Publication: Eurasia Daily Monitor Volume: 5 Issue: 141

On July 22, the Turkish Constitutional Court announced that it would meet on July 28 to begin considering its final verdict in the closure case against the ruling Justice and Development Party (AKP). In a statement to the Turkish media issued after the decision, Constitutional Court President Hasim Kilic warned against speculation about the date on which the verdict could be announced. “The process could take three days, five days or 10 days,” he said (NTV, CNNTurk, Dogan Haber Ajansi, July 22).

In previous closure cases against political parties in Turkey it has taken the Constitutional Court at least eight months to deliver a verdict. As a result, when Public Prosecutor Abdurrahman Yalcinkaya filed his application for the AKP’s closure on March 14, a verdict was not expected until late 2008 at the earliest (see EDM, March 17). However, Yalcinkaya, the AKP and 11 members of the Constitutional Court’s panel of judges are aware that prolonging the case will further damage the country’s already precarious political and economic stability; and have all sought to conclude the process as quickly as possible.

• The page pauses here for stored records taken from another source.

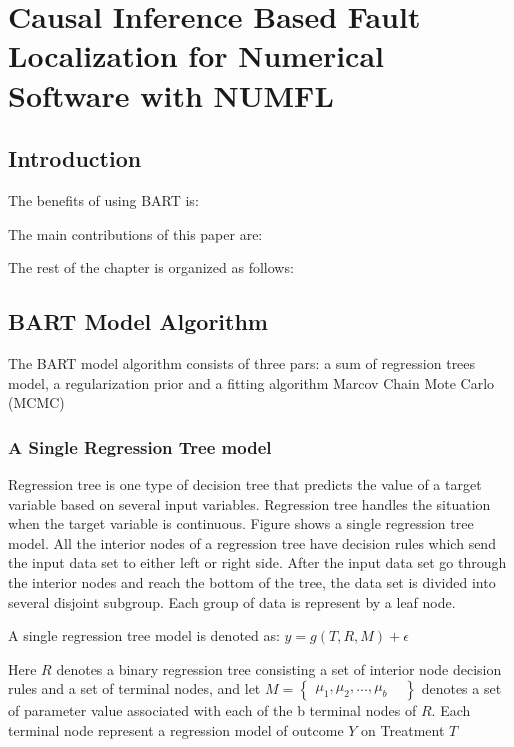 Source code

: \chapter{Causal Inference Based Fault Localization for Numerical Software with NUMFL}\label{chap:NUMFL}


\section{Introduction}\label{introduction}
\vspace{-2pt}

The benefits of using BART is:


The main contributions of this paper are:

The rest of the chapter is organized as follows: 

\section{BART Model Algorithm}\label{background}%
The BART model algorithm consists of three pars: a sum of regression trees model, a regularization prior and a fitting algorithm Marcov Chain Mote Carlo (MCMC) 
\subsection{A Single Regression Tree model}\label{IIIA}
Regression tree is one type of decision tree that predicts the value of a target variable based on several input variables. Regression tree handles the situation when the target variable is continuous. Figure{} shows a single regression tree model. All the interior nodes of a regression tree have decision rules which send the input data set to either left or right side. After the input data set go through the interior nodes and reach the bottom of the tree, the data set is divided into several disjoint subgroup. Each group of data is represent by a leaf node. 

A single regression tree model is denoted as:
$
y=g(T, R, M)+\epsilon
$

Here $R$ denotes a binary regression tree consisting a set of interior node decision rules and a set of terminal nodes, and let $M=
\begin{Bmatrix}
 \mu _1, \mu _2, . . ., \mu _b   & 
\end{Bmatrix}$
denotes a set of parameter value associated with each of the b terminal nodes of $R$. Each terminal node represent a regression model of outcome $Y$ on Treatment $T$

But, as a result, it now looks as if the verdict will be announced at around the same time as Prime Minister Tayyip Erdogan is due to chair a meeting of the Supreme Military Council (YAS) on August 1-4, which will decide on the annual round of promotions and transfers within the Turkish Armed Forces (TAF). Most critically, YAS will nominate a successor to Chief of Staff General Yasar Buyukanit, who is due to step down at the end of August after reaching the compulsory retirement age of 67. Buyukanit is expected to be succeeded by Land Forces Commander General Ilker Basbug (born 1943), who will then serve as Chief of Staff until 2010 (see EDM, July 3).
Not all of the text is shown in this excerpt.